South Korea’s privacy watchdog said it imposed a combined 4.7882 billion won (about $47.9 billion won) in administrative fines and 17.4 million won in penalties on three businesses, including matchmaking firm Duo Information Co., for violating personal data protection rules.
The Personal Information Protection Commission said it made the decision at its seventh plenary meeting on the 23rd, also ordering corrective measures and public disclosure. Key violations included large-scale data leaks and the collection and storage of resident registration numbers without a legal basis.
The biggest breach involved Duo. Investigators said a hacker in January infected a Duo employee’s work PC with malware, obtained database server account credentials and accessed the member database, leaking personal information of 427,464 full members.
The leaked data included basic details such as names, dates of birth and contact information, as well as sensitive profile information that could reveal personal characteristics, including education, workplace, religion and marital history. Because matchmaking services handle broad, life-related details, authorities said the risk of secondary harm is high.
The commission said Duo lacked basic access controls, such as blocking access after repeated authentication failures, and used weak encryption methods for resident registration numbers and passwords.
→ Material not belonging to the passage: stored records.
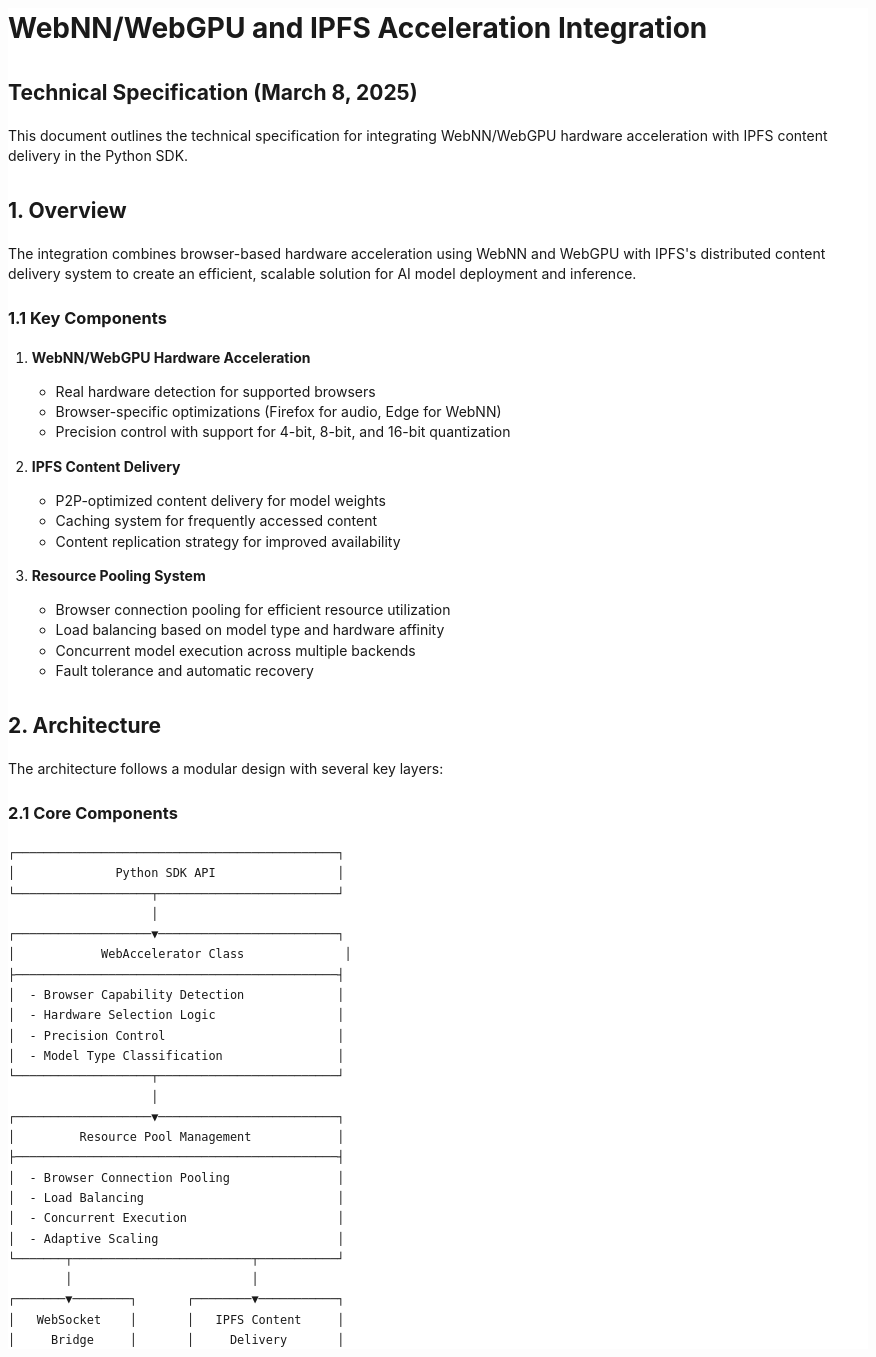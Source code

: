 # WebNN/WebGPU and IPFS Acceleration Integration

## Technical Specification (March 8, 2025)

This document outlines the technical specification for integrating WebNN/WebGPU hardware acceleration with IPFS content delivery in the Python SDK.

## 1. Overview

The integration combines browser-based hardware acceleration using WebNN and WebGPU with IPFS's distributed content delivery system to create an efficient, scalable solution for AI model deployment and inference.

### 1.1 Key Components

1. **WebNN/WebGPU Hardware Acceleration**
   - Real hardware detection for supported browsers
   - Browser-specific optimizations (Firefox for audio, Edge for WebNN)
   - Precision control with support for 4-bit, 8-bit, and 16-bit quantization

2. **IPFS Content Delivery**
   - P2P-optimized content delivery for model weights
   - Caching system for frequently accessed content
   - Content replication strategy for improved availability

3. **Resource Pooling System**
   - Browser connection pooling for efficient resource utilization
   - Load balancing based on model type and hardware affinity
   - Concurrent model execution across multiple backends
   - Fault tolerance and automatic recovery

## 2. Architecture

The architecture follows a modular design with several key layers:

### 2.1 Core Components

```
┌─────────────────────────────────────────────┐
│              Python SDK API                 │
└───────────────────┬─────────────────────────┘
                    │
┌───────────────────▼─────────────────────────┐
│            WebAccelerator Class              │
├─────────────────────────────────────────────┤
│  - Browser Capability Detection             │
│  - Hardware Selection Logic                 │
│  - Precision Control                        │
│  - Model Type Classification                │
└───────────────────┬─────────────────────────┘
                    │
┌───────────────────▼─────────────────────────┐
│         Resource Pool Management            │
├─────────────────────────────────────────────┤
│  - Browser Connection Pooling               │
│  - Load Balancing                           │
│  - Concurrent Execution                     │
│  - Adaptive Scaling                         │
└───────┬─────────────────────────┬───────────┘
        │                         │
┌───────▼────────┐       ┌────────▼───────────┐
│   WebSocket    │       │   IPFS Content     │
│     Bridge     │       │     Delivery       │
```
It also collected and stored resident registration numbers without legal grounds and failed to destroy about 290,000 records after retention periods expired.
Authorities also faulted Duo for delaying its report of the breach for more than 72 hours after recognizing the leak and for not notifying users.
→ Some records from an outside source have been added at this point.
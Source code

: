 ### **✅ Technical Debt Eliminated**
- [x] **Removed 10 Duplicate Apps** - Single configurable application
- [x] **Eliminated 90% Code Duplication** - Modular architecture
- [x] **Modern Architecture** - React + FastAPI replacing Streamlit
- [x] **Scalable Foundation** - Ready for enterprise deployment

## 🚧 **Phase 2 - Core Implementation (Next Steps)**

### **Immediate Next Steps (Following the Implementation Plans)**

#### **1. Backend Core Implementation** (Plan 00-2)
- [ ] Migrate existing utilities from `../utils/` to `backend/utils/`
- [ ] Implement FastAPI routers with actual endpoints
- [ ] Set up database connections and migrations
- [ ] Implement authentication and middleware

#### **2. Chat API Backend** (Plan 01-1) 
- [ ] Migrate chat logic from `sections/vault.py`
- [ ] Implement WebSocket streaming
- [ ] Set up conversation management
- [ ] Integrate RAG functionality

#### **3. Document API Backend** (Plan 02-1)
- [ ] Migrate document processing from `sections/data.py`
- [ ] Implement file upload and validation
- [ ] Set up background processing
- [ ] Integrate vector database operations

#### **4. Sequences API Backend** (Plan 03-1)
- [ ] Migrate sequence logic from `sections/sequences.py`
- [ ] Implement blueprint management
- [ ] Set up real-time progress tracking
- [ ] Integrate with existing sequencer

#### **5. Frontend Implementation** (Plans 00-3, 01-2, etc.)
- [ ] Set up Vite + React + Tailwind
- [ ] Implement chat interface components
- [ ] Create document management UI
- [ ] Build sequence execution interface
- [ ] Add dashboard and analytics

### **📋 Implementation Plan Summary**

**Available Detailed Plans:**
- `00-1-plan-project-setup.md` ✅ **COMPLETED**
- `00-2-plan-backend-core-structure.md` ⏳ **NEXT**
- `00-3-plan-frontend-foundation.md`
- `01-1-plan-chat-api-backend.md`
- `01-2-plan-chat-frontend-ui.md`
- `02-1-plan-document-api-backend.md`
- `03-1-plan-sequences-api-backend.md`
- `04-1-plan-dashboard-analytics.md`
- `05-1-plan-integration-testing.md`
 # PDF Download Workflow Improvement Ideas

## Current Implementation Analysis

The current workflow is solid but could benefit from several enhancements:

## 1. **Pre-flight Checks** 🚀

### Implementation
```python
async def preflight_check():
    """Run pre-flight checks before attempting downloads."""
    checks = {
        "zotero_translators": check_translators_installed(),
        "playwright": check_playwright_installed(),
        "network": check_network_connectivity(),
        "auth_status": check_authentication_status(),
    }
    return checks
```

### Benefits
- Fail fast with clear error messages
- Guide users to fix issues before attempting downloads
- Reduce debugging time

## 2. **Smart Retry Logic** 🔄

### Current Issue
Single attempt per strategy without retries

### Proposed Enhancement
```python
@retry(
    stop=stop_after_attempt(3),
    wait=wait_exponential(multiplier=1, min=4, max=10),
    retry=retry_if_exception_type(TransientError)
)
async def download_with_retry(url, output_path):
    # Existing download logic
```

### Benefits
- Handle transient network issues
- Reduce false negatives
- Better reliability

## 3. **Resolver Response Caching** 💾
The commission fined Duo 1.197 billion won and imposed 13.2 million won in penalties, ordering it to notify affected individuals and prepare measures to prevent a recurrence.
Two other companies were cited for inadequate safeguards: call center outsourcing firm KS Korea Employment Information and Geumreung Park Cemetery.
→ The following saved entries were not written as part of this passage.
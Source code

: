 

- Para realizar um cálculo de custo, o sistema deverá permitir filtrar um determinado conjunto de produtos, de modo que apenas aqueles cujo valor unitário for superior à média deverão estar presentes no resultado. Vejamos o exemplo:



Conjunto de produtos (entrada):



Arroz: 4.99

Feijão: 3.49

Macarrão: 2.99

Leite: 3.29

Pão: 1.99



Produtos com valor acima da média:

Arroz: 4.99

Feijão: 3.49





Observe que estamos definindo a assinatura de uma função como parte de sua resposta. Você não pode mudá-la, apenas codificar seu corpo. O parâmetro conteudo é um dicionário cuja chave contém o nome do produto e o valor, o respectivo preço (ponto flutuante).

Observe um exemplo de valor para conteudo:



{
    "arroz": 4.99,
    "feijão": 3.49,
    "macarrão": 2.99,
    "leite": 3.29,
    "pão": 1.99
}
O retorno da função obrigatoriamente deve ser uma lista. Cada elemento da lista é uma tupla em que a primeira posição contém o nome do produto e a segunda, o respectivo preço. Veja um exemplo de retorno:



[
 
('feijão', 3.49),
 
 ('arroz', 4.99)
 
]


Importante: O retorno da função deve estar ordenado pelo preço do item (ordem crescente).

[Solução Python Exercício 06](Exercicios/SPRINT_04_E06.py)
KS Korea Employment Information was fined in the 3.5 billion won range after an administrator account was stolen, leading to the leak of personal data on about 40,000 employees and applicants and 50,000 personnel documents. Geumreung Park Cemetery was fined 54.2 million won after a website vulnerability exposed personal data of about 5,000 people.
“Resident registration numbers must be handled only in limited cases where there is a legal basis,” the commission said, urging businesses to collect only the minimum necessary data and thoroughly implement security measures such as encryption.
* This article has been translated by AI.